Lesson in communal creativity

Chinua Achebe

August 14, 1998

In The Truth of Fiction (1978), the Nigerian author Chinua Achebe celebrates the possibilities inherent in an imaginative literature, born out of the nation's struggles, but freed from the limitations imposed by a self-consciously oppositional stance: "Its truth is not like the canons of unorthodoxy or the irrationality of prejudice and superstition. It begins as an adventure in self-discovery and ends in wisdom and humane conscience."

Characteristically, Achebe articulates as a general message a code that his own life serves to exemplify in its own enlightened progress from impassioned exploration to secure moral integrity. No other African writer has sought so consistently to make the voice and experience of Africa heard and understood at home and abroad.

Appropriately, then, it is the image of the writer as pioneer that Ezenwa-Ohaeto pursues in his biography of Achebe, tracing a life that is shaped and defined by the persistent drive to discover and explain. He begins the biography some years before Achebe's birth in an Igboland positioned at the crossroads between two cultures, one of tribal masquerades and the other of Christian missions, and he ends it in the independent Nigeria of the early 1990s, a country poised for further civil strife, at another crossroads between the familiar path of military rule and the more untested way of popular self-empowerment. Even here, Achebe's voice continues to be heard, urging the military to cede "because Nigerians (say) so".

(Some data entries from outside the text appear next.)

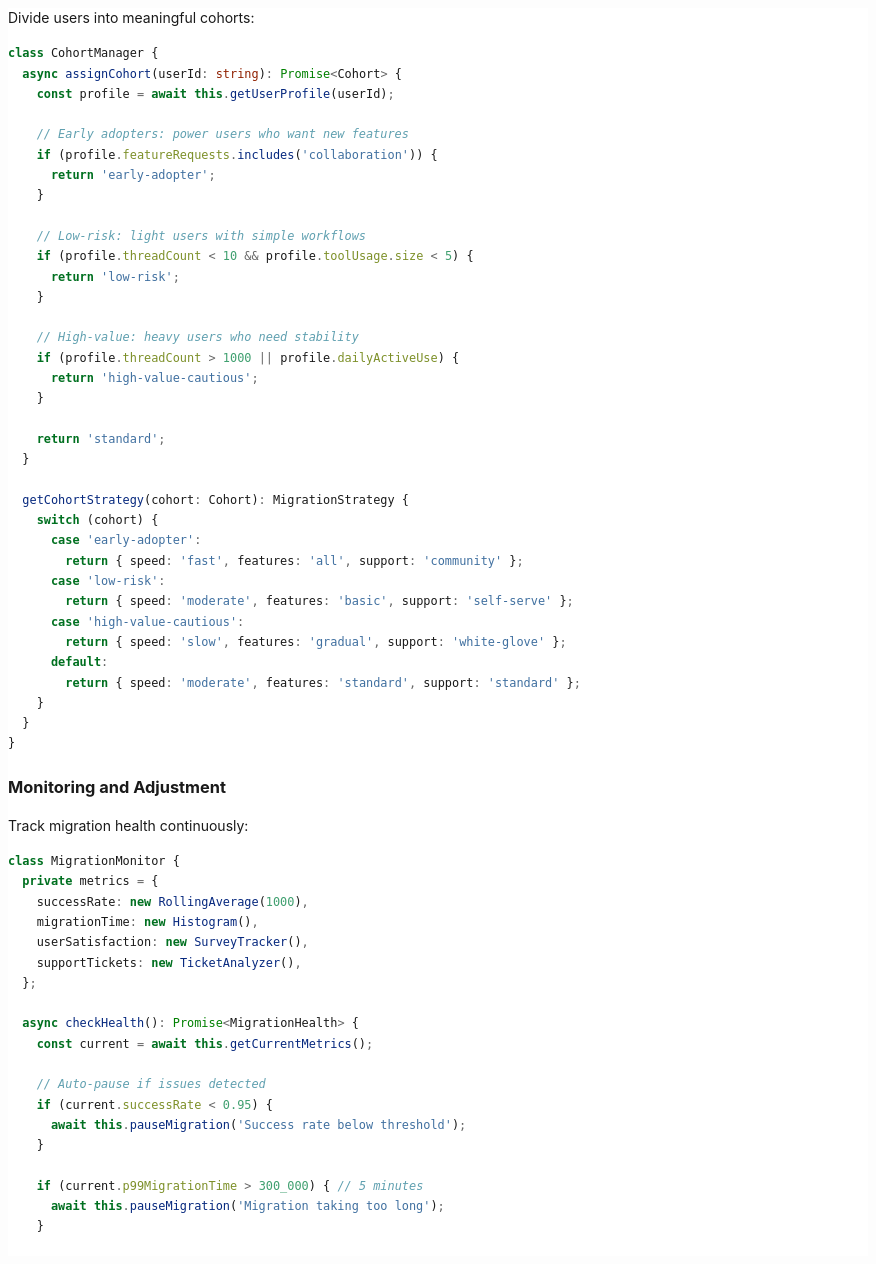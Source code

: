 Divide users into meaningful cohorts:

```typescript
class CohortManager {
  async assignCohort(userId: string): Promise<Cohort> {
    const profile = await this.getUserProfile(userId);
    
    // Early adopters: power users who want new features
    if (profile.featureRequests.includes('collaboration')) {
      return 'early-adopter';
    }
    
    // Low-risk: light users with simple workflows  
    if (profile.threadCount < 10 && profile.toolUsage.size < 5) {
      return 'low-risk';
    }
    
    // High-value: heavy users who need stability
    if (profile.threadCount > 1000 || profile.dailyActiveUse) {
      return 'high-value-cautious';
    }
    
    return 'standard';
  }
  
  getCohortStrategy(cohort: Cohort): MigrationStrategy {
    switch (cohort) {
      case 'early-adopter':
        return { speed: 'fast', features: 'all', support: 'community' };
      case 'low-risk':
        return { speed: 'moderate', features: 'basic', support: 'self-serve' };
      case 'high-value-cautious':
        return { speed: 'slow', features: 'gradual', support: 'white-glove' };
      default:
        return { speed: 'moderate', features: 'standard', support: 'standard' };
    }
  }
}
```

### Monitoring and Adjustment

Track migration health continuously:

```typescript
class MigrationMonitor {
  private metrics = {
    successRate: new RollingAverage(1000),
    migrationTime: new Histogram(),
    userSatisfaction: new SurveyTracker(),
    supportTickets: new TicketAnalyzer(),
  };
  
  async checkHealth(): Promise<MigrationHealth> {
    const current = await this.getCurrentMetrics();
    
    // Auto-pause if issues detected
    if (current.successRate < 0.95) {
      await this.pauseMigration('Success rate below threshold');
    }
    
    if (current.p99MigrationTime > 300_000) { // 5 minutes
      await this.pauseMigration('Migration taking too long');
    }
    
```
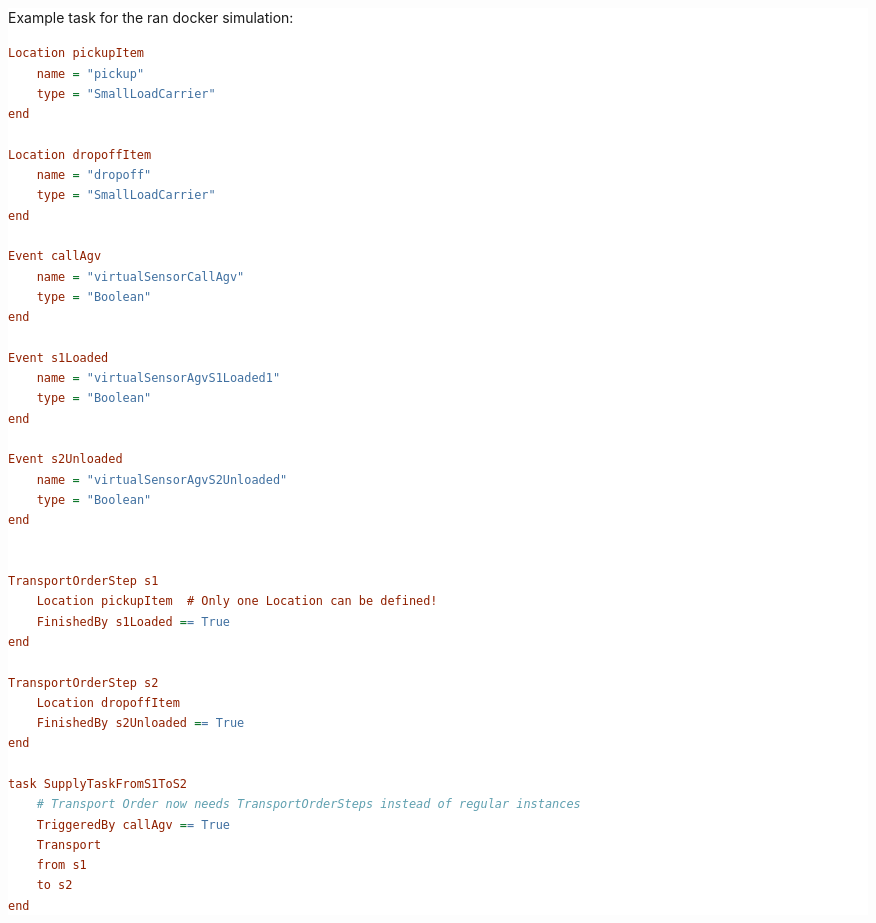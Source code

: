 Example task for the ran docker simulation:
```ini
Location pickupItem
    name = "pickup"
    type = "SmallLoadCarrier"
end

Location dropoffItem
    name = "dropoff"
    type = "SmallLoadCarrier"
end

Event callAgv
    name = "virtualSensorCallAgv"
    type = "Boolean"
end

Event s1Loaded
    name = "virtualSensorAgvS1Loaded1"
    type = "Boolean"
end

Event s2Unloaded
    name = "virtualSensorAgvS2Unloaded"
    type = "Boolean"
end


TransportOrderStep s1
    Location pickupItem  # Only one Location can be defined!
    FinishedBy s1Loaded == True 
end

TransportOrderStep s2
    Location dropoffItem
    FinishedBy s2Unloaded == True
end

task SupplyTaskFromS1ToS2
    # Transport Order now needs TransportOrderSteps instead of regular instances
    TriggeredBy callAgv == True
    Transport
    from s1
    to s2
end
```
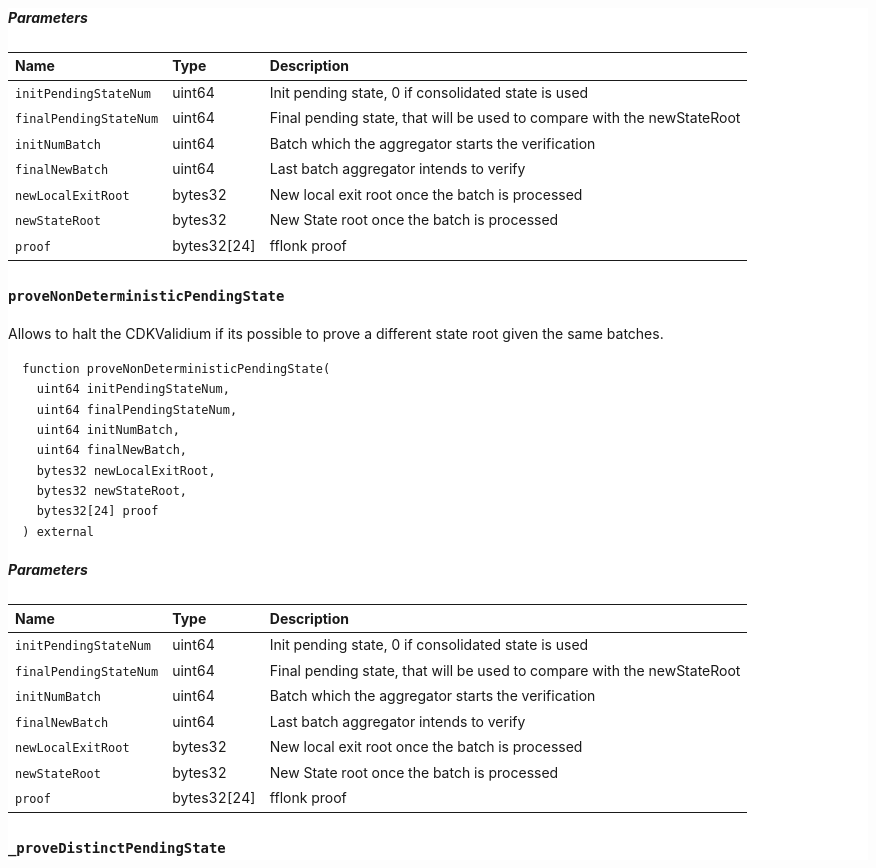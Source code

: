 ##### Parameters

| Name | Type | Description                                                          |
| :--- | :--- | :------------------------------------------------------------------- |
|`initPendingStateNum` | uint64 | Init pending state, 0 if consolidated state is used
|`finalPendingStateNum` | uint64 | Final pending state, that will be used to compare with the newStateRoot
|`initNumBatch` | uint64 | Batch which the aggregator starts the verification
|`finalNewBatch` | uint64 | Last batch aggregator intends to verify
|`newLocalExitRoot` | bytes32 |  New local exit root once the batch is processed
|`newStateRoot` | bytes32 | New State root once the batch is processed
|`proof` | bytes32[24] | fflonk proof

### `proveNonDeterministicPendingState`

Allows to halt the CDKValidium if its possible to prove a different state root given the same batches.

```solidity
  function proveNonDeterministicPendingState(
    uint64 initPendingStateNum,
    uint64 finalPendingStateNum,
    uint64 initNumBatch,
    uint64 finalNewBatch,
    bytes32 newLocalExitRoot,
    bytes32 newStateRoot,
    bytes32[24] proof
  ) external
```

##### Parameters

| Name | Type | Description                                                          |
| :--- | :--- | :------------------------------------------------------------------- |
|`initPendingStateNum` | uint64 | Init pending state, 0 if consolidated state is used
|`finalPendingStateNum` | uint64 | Final pending state, that will be used to compare with the newStateRoot
|`initNumBatch` | uint64 | Batch which the aggregator starts the verification
|`finalNewBatch` | uint64 | Last batch aggregator intends to verify
|`newLocalExitRoot` | bytes32 |  New local exit root once the batch is processed
|`newStateRoot` | bytes32 | New State root once the batch is processed
|`proof` | bytes32[24] | fflonk proof

### `_proveDistinctPendingState`
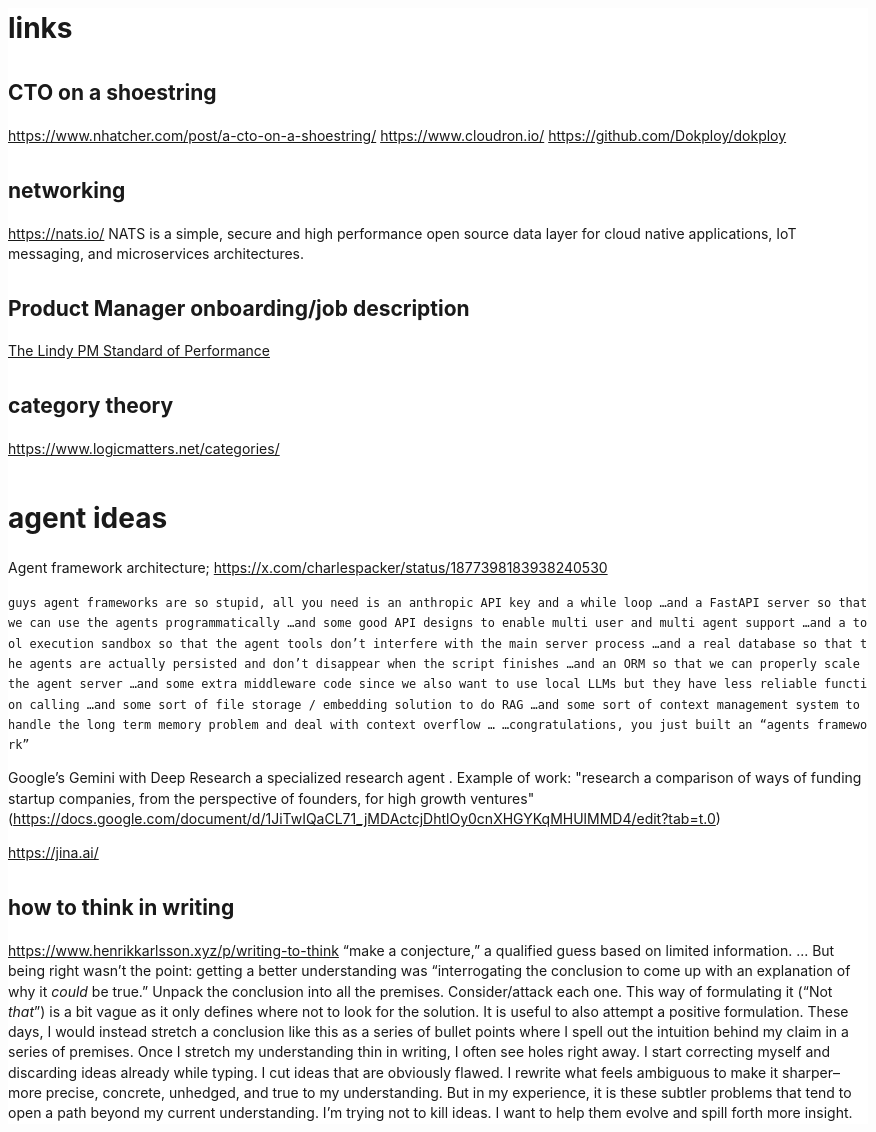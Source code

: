 # links

## CTO on a shoestring
https://www.nhatcher.com/post/a-cto-on-a-shoestring/
https://www.cloudron.io/
https://github.com/Dokploy/dokploy
## networking
https://nats.io/ NATS is a simple, secure and high performance open source data layer for cloud native applications, IoT messaging, and microservices architectures.

## Product Manager onboarding/job description
[The Lindy PM Standard of Performance](https://docs.google.com/document/d/1jZnuTXUlpwCSg6n24qSBuCNvaHbj025EDnpGwEp98As/edit?tab=t.0#heading=h.vdvto0d9i83x)

## category theory
https://www.logicmatters.net/categories/



# agent ideas
Agent framework architecture; https://x.com/charlespacker/status/1877398183938240530
```
guys agent frameworks are so stupid, all you need is an anthropic API key and a while loop …and a FastAPI server so that we can use the agents programmatically …and some good API designs to enable multi user and multi agent support …and a tool execution sandbox so that the agent tools don’t interfere with the main server process …and a real database so that the agents are actually persisted and don’t disappear when the script finishes …and an ORM so that we can properly scale the agent server …and some extra middleware code since we also want to use local LLMs but they have less reliable function calling …and some sort of file storage / embedding solution to do RAG …and some sort of context management system to handle the long term memory problem and deal with context overflow … …congratulations, you just built an “agents framework”
```

Google’s Gemini with Deep Research a specialized research agent . Example of work: "research a comparison of ways of funding startup companies, from the perspective of founders, for high growth ventures" (https://docs.google.com/document/d/1JiTwIQaCL71_jMDActcjDhtlOy0cnXHGYKqMHUlMMD4/edit?tab=t.0) 

https://jina.ai/

## how to think in writing
https://www.henrikkarlsson.xyz/p/writing-to-think
“make a conjecture,” a qualified guess based on limited information. ... But being right wasn’t the point: getting a better understanding was
“interrogating the conclusion to come up with an explanation of why it _could_ be true.” Unpack the conclusion into all the premises. Consider/attack each one.
This way of formulating it (“Not _that_”) is a bit vague as it only defines where not to look for the solution. It is useful to also attempt a positive formulation.
These days, I would instead stretch a conclusion like this as a series of bullet points where I spell out the intuition behind my claim in a series of premises.
Once I stretch my understanding thin in writing, I often see holes right away. I start correcting myself and discarding ideas already while typing. I cut ideas that are obviously flawed. I rewrite what feels ambiguous to make it sharper–more precise, concrete, unhedged, and true to my understanding.
But in my experience, it is these subtler problems that tend to open a path beyond my current understanding.
I’m trying not to kill ideas. I want to help them evolve and spill forth more insight.
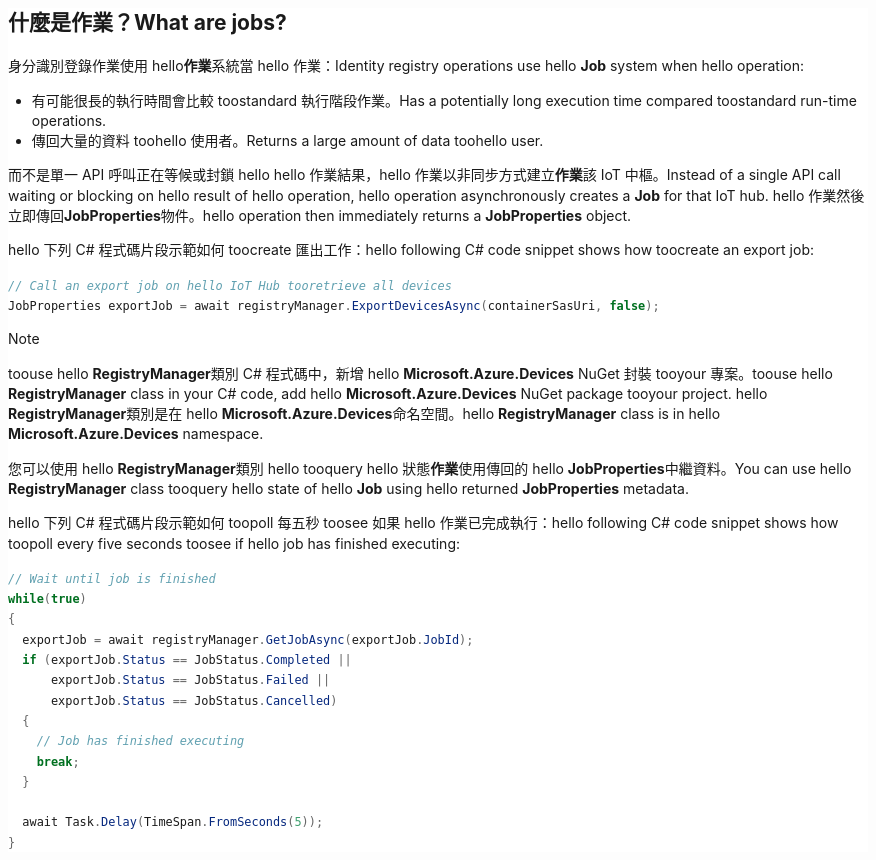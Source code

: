 ## <a name="what-are-jobs"></a><span data-ttu-id="1d02c-111">什麼是作業？</span><span class="sxs-lookup"><span data-stu-id="1d02c-111">What are jobs?</span></span>

<span data-ttu-id="1d02c-112">身分識別登錄作業使用 hello**作業**系統當 hello 作業：</span><span class="sxs-lookup"><span data-stu-id="1d02c-112">Identity registry operations use hello **Job** system when hello operation:</span></span>

* <span data-ttu-id="1d02c-113">有可能很長的執行時間會比較 toostandard 執行階段作業。</span><span class="sxs-lookup"><span data-stu-id="1d02c-113">Has a potentially long execution time compared toostandard run-time operations.</span></span>
* <span data-ttu-id="1d02c-114">傳回大量的資料 toohello 使用者。</span><span class="sxs-lookup"><span data-stu-id="1d02c-114">Returns a large amount of data toohello user.</span></span>

<span data-ttu-id="1d02c-115">而不是單一 API 呼叫正在等候或封鎖 hello hello 作業結果，hello 作業以非同步方式建立**作業**該 IoT 中樞。</span><span class="sxs-lookup"><span data-stu-id="1d02c-115">Instead of a single API call waiting or blocking on hello result of hello operation, hello operation asynchronously creates a **Job** for that IoT hub.</span></span> <span data-ttu-id="1d02c-116">hello 作業然後立即傳回**JobProperties**物件。</span><span class="sxs-lookup"><span data-stu-id="1d02c-116">hello operation then immediately returns a **JobProperties** object.</span></span>

<span data-ttu-id="1d02c-117">hello 下列 C# 程式碼片段示範如何 toocreate 匯出工作：</span><span class="sxs-lookup"><span data-stu-id="1d02c-117">hello following C# code snippet shows how toocreate an export job:</span></span>

```csharp
// Call an export job on hello IoT Hub tooretrieve all devices
JobProperties exportJob = await registryManager.ExportDevicesAsync(containerSasUri, false);
```

> [!NOTE]
> <span data-ttu-id="1d02c-118">toouse hello **RegistryManager**類別 C# 程式碼中，新增 hello **Microsoft.Azure.Devices** NuGet 封裝 tooyour 專案。</span><span class="sxs-lookup"><span data-stu-id="1d02c-118">toouse hello **RegistryManager** class in your C# code, add hello **Microsoft.Azure.Devices** NuGet package tooyour project.</span></span> <span data-ttu-id="1d02c-119">hello **RegistryManager**類別是在 hello **Microsoft.Azure.Devices**命名空間。</span><span class="sxs-lookup"><span data-stu-id="1d02c-119">hello **RegistryManager** class is in hello **Microsoft.Azure.Devices** namespace.</span></span>

<span data-ttu-id="1d02c-120">您可以使用 hello **RegistryManager**類別 hello tooquery hello 狀態**作業**使用傳回的 hello **JobProperties**中繼資料。</span><span class="sxs-lookup"><span data-stu-id="1d02c-120">You can use hello **RegistryManager** class tooquery hello state of hello **Job** using hello returned **JobProperties** metadata.</span></span>

<span data-ttu-id="1d02c-121">hello 下列 C# 程式碼片段示範如何 toopoll 每五秒 toosee 如果 hello 作業已完成執行：</span><span class="sxs-lookup"><span data-stu-id="1d02c-121">hello following C# code snippet shows how toopoll every five seconds toosee if hello job has finished executing:</span></span>

```csharp
// Wait until job is finished
while(true)
{
  exportJob = await registryManager.GetJobAsync(exportJob.JobId);
  if (exportJob.Status == JobStatus.Completed || 
      exportJob.Status == JobStatus.Failed ||
      exportJob.Status == JobStatus.Cancelled)
  {
    // Job has finished executing
    break;
  }

  await Task.Delay(TimeSpan.FromSeconds(5));
}
```


[lnk-metrics]: iot-hub-metrics.md
[lnk-monitor]: iot-hub-operations-monitoring.md
[lnk-devguide]: iot-hub-devguide.md
[lnk-iotedge]: iot-hub-linux-iot-edge-simulated-device.md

That desire to create a context within which the people's voice may be heard is evident throughout Achebe's careers in writing, broadcasting and teaching. It is there in his vision of creativity as "mbari", not an individual creative act, but ritualistic and communal, which causes him to reject such heroic titles as "the man who invented African literature" in favour of a share in "that communal enterprise in creativity". Ezenwa-Ohaeto repeatedly reminds us how resonant and far-reaching the significance of that communal act can be.

Studious readers of Achebe's works will find little new light shed on the novels. Achebe's recognition that "We had a story to tell, we were a different people, we must tell this story" is accepted but not interrogated. More illuminating is the detail of the writer's life during the civil war, when he became a hunted man. Here was a situation, as Ezenwa-Ohaeto indicates, that demanded expression not as fiction but as poetry, "something short, intense", such as the poignant "Refugee Mother and Child".

Achebe's commitments to public and academic life are also explored. We are given a persuasive reading of a writer convinced of the validity of what Nadine Gordimer calls "the essential gesture".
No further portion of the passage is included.